How to complete this task: Copy out, exactly as written, only the line containing "Why would we" and the lines after it through the end of the records.

Saved entries:
╭──

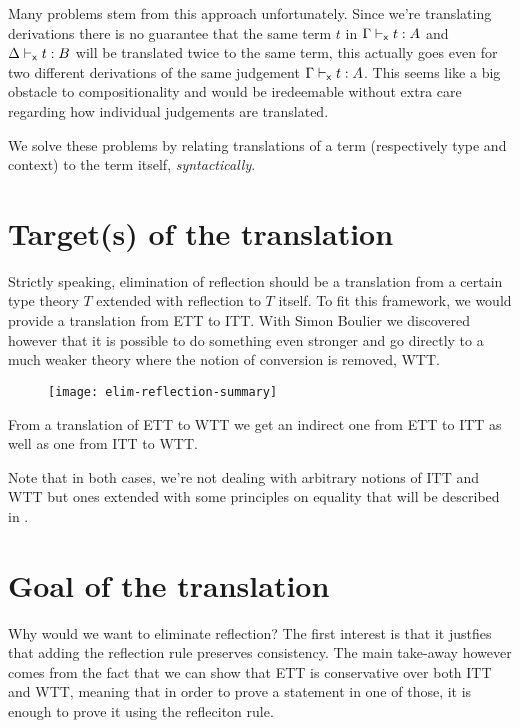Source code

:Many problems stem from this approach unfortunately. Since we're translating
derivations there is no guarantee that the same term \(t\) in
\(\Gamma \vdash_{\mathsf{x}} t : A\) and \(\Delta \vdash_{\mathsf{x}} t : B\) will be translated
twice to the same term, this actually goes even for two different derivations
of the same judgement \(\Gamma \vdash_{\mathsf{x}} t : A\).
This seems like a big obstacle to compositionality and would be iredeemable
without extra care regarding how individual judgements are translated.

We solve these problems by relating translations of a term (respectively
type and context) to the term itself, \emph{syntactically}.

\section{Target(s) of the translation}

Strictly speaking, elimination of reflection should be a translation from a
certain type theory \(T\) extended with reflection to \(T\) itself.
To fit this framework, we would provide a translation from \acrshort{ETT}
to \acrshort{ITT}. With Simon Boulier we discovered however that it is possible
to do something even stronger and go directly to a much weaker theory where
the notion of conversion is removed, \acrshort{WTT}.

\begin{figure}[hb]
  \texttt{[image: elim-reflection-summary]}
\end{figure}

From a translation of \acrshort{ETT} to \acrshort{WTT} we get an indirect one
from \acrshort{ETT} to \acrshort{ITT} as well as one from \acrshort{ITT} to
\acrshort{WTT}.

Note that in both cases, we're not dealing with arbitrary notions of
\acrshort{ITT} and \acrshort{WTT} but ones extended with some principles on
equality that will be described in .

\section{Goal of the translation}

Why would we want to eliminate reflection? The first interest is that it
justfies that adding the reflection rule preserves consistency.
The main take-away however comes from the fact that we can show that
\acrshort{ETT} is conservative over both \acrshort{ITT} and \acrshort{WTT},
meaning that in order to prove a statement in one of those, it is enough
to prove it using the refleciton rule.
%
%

╰──

Written solution:
Why would we want to eliminate reflection? The first interest is that it
justfies that adding the reflection rule preserves consistency.
The main take-away however comes from the fact that we can show that
\acrshort{ETT} is conservative over both \acrshort{ITT} and \acrshort{WTT},
meaning that in order to prove a statement in one of those, it is enough
to prove it using the refleciton rule.
%
%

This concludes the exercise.